* **What is required**: Copy all the records exactly, but keep the pictures out of your version.

[Saved data entries]
· · ·
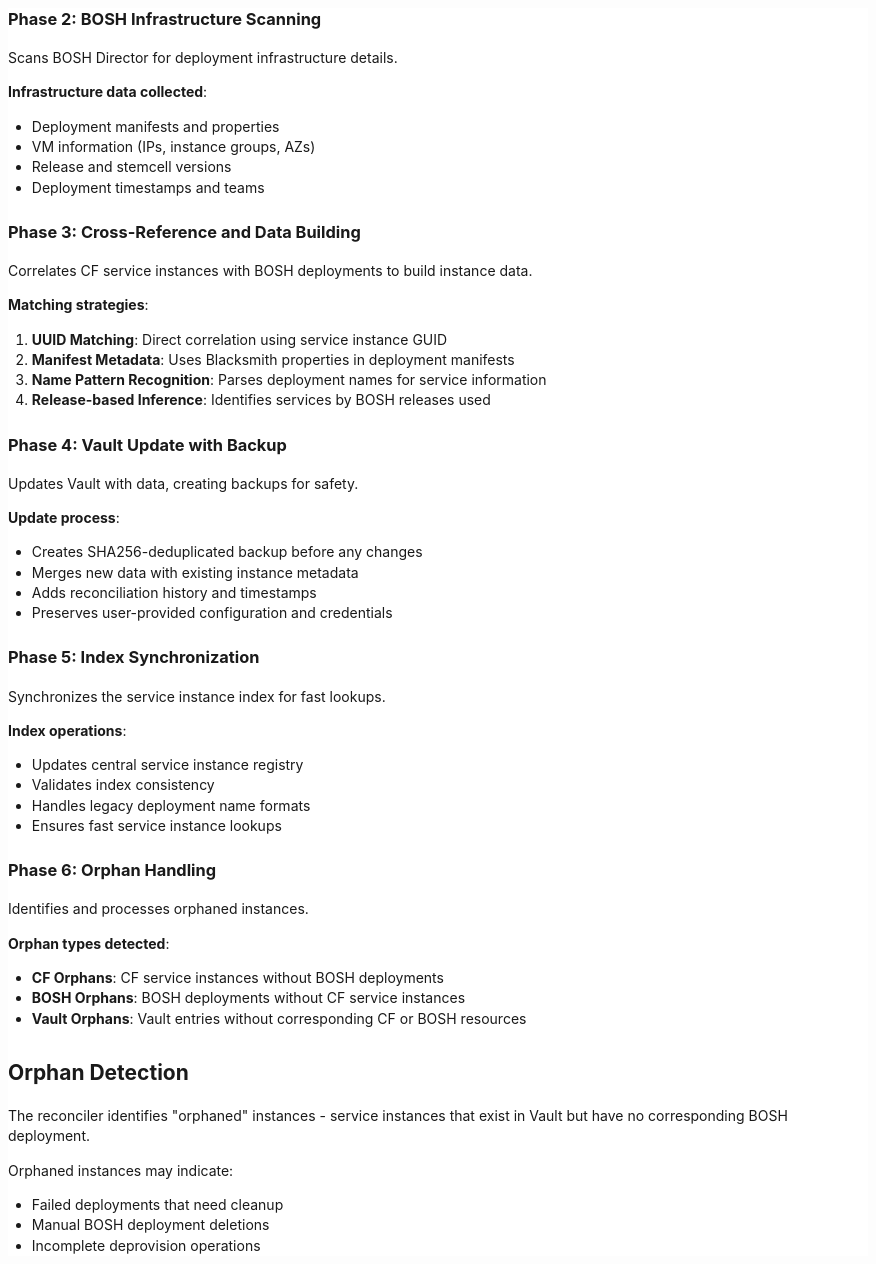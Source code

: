 ### Phase 2: BOSH Infrastructure Scanning
Scans BOSH Director for deployment infrastructure details.

**Infrastructure data collected**:
- Deployment manifests and properties
- VM information (IPs, instance groups, AZs)
- Release and stemcell versions
- Deployment timestamps and teams

### Phase 3: Cross-Reference and Data Building
Correlates CF service instances with BOSH deployments to build instance data.

**Matching strategies**:
1. **UUID Matching**: Direct correlation using service instance GUID
2. **Manifest Metadata**: Uses Blacksmith properties in deployment manifests
3. **Name Pattern Recognition**: Parses deployment names for service information
4. **Release-based Inference**: Identifies services by BOSH releases used

### Phase 4: Vault Update with Backup
Updates Vault with  data, creating backups for safety.

**Update process**:
- Creates SHA256-deduplicated backup before any changes
- Merges new data with existing instance metadata
- Adds reconciliation history and timestamps
- Preserves user-provided configuration and credentials

### Phase 5: Index Synchronization
Synchronizes the service instance index for fast lookups.

**Index operations**:
- Updates central service instance registry
- Validates index consistency
- Handles legacy deployment name formats
- Ensures fast service instance lookups

### Phase 6: Orphan Handling
Identifies and processes orphaned instances.

**Orphan types detected**:
- **CF Orphans**: CF service instances without BOSH deployments
- **BOSH Orphans**: BOSH deployments without CF service instances
- **Vault Orphans**: Vault entries without corresponding CF or BOSH resources

## Orphan Detection

The reconciler identifies "orphaned" instances - service instances that exist in Vault but have no corresponding BOSH deployment.

Orphaned instances may indicate:
- Failed deployments that need cleanup
- Manual BOSH deployment deletions
- Incomplete deprovision operations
· · ·
* **Solution**:
Source code

: ### Phase 2: BOSH Infrastructure Scanning
Scans BOSH Director for deployment infrastructure details.

**Infrastructure data collected**:
- Deployment manifests and properties
- VM information (IPs, instance groups, AZs)
- Release and stemcell versions
- Deployment timestamps and teams

### Phase 3: Cross-Reference and Data Building
Correlates CF service instances with BOSH deployments to build instance data.

**Matching strategies**:
1. **UUID Matching**: Direct correlation using service instance GUID
2. **Manifest Metadata**: Uses Blacksmith properties in deployment manifests
3. **Name Pattern Recognition**: Parses deployment names for service information
4. **Release-based Inference**: Identifies services by BOSH releases used

### Phase 4: Vault Update with Backup
Updates Vault with  data, creating backups for safety.

**Update process**:
- Creates SHA256-deduplicated backup before any changes
- Merges new data with existing instance metadata
- Adds reconciliation history and timestamps
- Preserves user-provided configuration and credentials

### Phase 5: Index Synchronization
Synchronizes the service instance index for fast lookups.

**Index operations**:
- Updates central service instance registry
- Validates index consistency
- Handles legacy deployment name formats
- Ensures fast service instance lookups

### Phase 6: Orphan Handling
Identifies and processes orphaned instances.

**Orphan types detected**:
- **CF Orphans**: CF service instances without BOSH deployments
- **BOSH Orphans**: BOSH deployments without CF service instances
- **Vault Orphans**: Vault entries without corresponding CF or BOSH resources

## Orphan Detection

The reconciler identifies "orphaned" instances - service instances that exist in Vault but have no corresponding BOSH deployment.

Orphaned instances may indicate:
- Failed deployments that need cleanup
- Manual BOSH deployment deletions
- Incomplete deprovision operations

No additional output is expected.